• EXERCISE DESCRIPTION:
Go through the records below and copy out every line that contains the word "github".

Document images with source code:
***
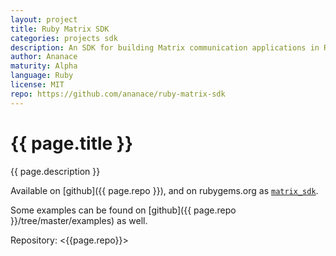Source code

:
 ```yaml
---
layout: project
title: Ruby Matrix SDK
categories: projects sdk
description: An SDK for building Matrix communication applications in Ruby
author: Ananace
maturity: Alpha
language: Ruby
license: MIT
repo: https://github.com/ananace/ruby-matrix-sdk
---
```


# {{ page.title }}
{{ page.description }}

Available on [github]({{ page.repo }}), and on rubygems.org as [`matrix_sdk`](https://rubygems.org/gems/matrix_sdk).

Some examples can be found on [github]({{ page.repo }}/tree/master/examples) as well.

Repository: <{{page.repo}}>
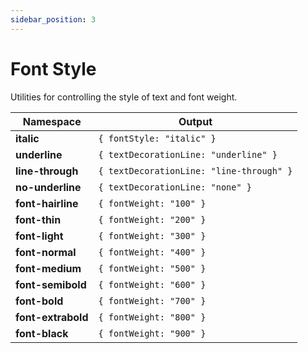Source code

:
 ```yaml
---
sidebar_position: 3
---
```


# Font Style
Utilities for controlling the style of text and font weight.

Namespace | Output
--------- | ------
**italic** | `{ fontStyle: "italic" }`
**underline** | `{ textDecorationLine: "underline" }`
**line-through** | `{ textDecorationLine: "line-through" }`
**no-underline** | `{ textDecorationLine: "none" }`
**font-hairline** | `{ fontWeight: "100" }`
**font-thin** | `{ fontWeight: "200" }`
**font-light** | `{ fontWeight: "300" }`
**font-normal** | `{ fontWeight: "400" }`
**font-medium** | `{ fontWeight: "500" }`
**font-semibold** | `{ fontWeight: "600" }`
**font-bold** | `{ fontWeight: "700" }`
**font-extrabold** | `{ fontWeight: "800" }`
**font-black** | `{ fontWeight: "900" }`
***
• TASK OUTPUT:
repo: https://github.com/ananace/ruby-matrix-sdk
Available on [github]({{ page.repo }}), and on rubygems.org as [`matrix_sdk`](https://rubygems.org/gems/matrix_sdk).
Some examples can be found on [github]({{ page.repo }}/tree/master/examples) as well.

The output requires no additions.